As I get older and more well-read, I get so much joy from literature that references literature that I have read.

For example, earlier this year, while reading Shirley Hazzard's The Transit of Venus, there was a glorious reference to The Picture of Dorian Gray. It was wonderful, about a bad person that was ageing well having a portrait of himself withering away in an attic somewhere. It may have been my favourite part of the book.

But I had a different experience of this on Monday night. 

I went to see The Counterfeiters with my book club, a new Austrian film about the Holocaust that won an Oscar earlier this year. The Jewish prisoner characters in the film were of different nationalities, and some were Russian. In a certain scene, a Russian character was speaking his native language, while those around him were speaking German. 

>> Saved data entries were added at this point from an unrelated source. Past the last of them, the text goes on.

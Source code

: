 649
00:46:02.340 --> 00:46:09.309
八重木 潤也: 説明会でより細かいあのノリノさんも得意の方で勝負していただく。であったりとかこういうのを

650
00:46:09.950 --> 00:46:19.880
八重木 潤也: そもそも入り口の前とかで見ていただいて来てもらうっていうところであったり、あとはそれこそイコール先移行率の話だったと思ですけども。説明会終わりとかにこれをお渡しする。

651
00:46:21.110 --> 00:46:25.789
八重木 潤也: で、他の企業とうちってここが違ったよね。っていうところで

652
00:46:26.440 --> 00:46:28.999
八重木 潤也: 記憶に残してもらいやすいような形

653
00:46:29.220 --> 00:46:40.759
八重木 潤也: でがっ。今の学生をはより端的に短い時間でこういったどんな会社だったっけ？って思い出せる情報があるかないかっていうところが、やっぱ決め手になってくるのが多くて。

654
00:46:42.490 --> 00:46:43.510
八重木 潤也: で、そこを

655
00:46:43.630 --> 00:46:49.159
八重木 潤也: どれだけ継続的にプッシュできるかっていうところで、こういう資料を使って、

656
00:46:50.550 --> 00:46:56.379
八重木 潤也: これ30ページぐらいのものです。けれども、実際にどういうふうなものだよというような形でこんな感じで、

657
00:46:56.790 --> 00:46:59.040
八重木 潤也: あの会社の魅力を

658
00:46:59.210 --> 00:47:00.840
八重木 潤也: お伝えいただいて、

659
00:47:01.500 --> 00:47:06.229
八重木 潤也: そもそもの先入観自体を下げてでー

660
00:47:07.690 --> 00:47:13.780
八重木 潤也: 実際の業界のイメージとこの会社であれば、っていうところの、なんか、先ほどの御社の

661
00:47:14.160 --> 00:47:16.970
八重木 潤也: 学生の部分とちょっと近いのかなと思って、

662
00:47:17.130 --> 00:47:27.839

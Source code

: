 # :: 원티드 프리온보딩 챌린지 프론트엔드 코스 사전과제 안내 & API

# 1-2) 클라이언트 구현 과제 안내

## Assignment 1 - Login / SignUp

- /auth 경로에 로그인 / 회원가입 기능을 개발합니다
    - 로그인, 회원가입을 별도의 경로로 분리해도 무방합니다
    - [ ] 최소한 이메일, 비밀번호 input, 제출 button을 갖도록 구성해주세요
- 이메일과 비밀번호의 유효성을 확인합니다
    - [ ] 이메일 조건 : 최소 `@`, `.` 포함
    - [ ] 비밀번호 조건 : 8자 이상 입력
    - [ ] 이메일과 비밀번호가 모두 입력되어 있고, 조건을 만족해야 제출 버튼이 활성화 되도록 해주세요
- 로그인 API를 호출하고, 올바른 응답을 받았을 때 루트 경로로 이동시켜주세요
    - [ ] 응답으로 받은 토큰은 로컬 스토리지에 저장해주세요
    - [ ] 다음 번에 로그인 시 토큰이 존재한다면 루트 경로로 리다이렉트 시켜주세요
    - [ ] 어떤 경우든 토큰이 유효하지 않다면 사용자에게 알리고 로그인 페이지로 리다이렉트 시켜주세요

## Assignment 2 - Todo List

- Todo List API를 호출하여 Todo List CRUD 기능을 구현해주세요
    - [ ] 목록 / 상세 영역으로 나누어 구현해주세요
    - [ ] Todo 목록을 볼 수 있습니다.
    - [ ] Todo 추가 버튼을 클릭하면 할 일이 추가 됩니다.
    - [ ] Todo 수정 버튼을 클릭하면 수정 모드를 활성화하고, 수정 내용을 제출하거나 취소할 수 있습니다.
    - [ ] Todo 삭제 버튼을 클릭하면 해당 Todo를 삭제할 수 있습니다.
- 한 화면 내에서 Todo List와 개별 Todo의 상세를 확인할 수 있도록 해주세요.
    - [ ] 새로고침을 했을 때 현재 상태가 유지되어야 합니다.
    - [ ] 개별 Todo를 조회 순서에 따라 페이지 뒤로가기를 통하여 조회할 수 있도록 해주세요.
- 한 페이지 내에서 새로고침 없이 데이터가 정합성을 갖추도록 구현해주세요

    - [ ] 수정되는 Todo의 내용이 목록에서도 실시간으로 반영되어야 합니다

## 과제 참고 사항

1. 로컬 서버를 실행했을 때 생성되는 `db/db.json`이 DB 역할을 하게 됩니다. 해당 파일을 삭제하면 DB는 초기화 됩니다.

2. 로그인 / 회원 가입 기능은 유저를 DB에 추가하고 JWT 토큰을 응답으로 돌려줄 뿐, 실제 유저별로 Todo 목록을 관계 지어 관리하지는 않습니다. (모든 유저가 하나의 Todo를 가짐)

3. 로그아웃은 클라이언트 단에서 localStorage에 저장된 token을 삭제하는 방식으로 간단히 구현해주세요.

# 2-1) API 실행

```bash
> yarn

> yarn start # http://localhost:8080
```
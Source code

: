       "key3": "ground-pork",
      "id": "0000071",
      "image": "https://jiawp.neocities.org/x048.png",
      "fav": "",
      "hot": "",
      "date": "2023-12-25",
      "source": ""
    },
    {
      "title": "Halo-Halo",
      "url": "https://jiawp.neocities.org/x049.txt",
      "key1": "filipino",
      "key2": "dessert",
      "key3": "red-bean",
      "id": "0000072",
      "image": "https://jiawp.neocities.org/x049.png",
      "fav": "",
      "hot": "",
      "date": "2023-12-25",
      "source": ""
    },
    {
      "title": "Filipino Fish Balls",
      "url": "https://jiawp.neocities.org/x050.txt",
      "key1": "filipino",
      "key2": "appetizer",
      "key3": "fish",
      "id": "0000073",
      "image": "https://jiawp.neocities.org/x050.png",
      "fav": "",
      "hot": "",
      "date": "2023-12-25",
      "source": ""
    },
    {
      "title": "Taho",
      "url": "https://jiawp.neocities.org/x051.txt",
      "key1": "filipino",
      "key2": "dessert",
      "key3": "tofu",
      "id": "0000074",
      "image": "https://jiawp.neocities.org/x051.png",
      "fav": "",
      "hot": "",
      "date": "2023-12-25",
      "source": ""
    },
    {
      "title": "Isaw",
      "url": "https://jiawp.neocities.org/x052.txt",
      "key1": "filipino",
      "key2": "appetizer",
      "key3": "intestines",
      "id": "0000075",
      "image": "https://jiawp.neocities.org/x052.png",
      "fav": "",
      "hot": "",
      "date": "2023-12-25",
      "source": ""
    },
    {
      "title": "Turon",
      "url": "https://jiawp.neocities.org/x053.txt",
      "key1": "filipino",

I knew this, because he used the word "spasibo", which, I knew, is Russian for thank you.

I knew that because in season six of Sex and the City, Carrie dates "the Russian", and she learns a few brief words of Russian from her beautician. Including spasibo.

I enjoyed this moment nearly as much as the Transit of Venus reference. It truly was a postmodern pastiche of high and low culture, all in my own head.

And today I'm including the question, "In what language does the word “spasibo” mean thank you?" in the Canberra Times trivia quiz.

I like it when my life becomes intertextual.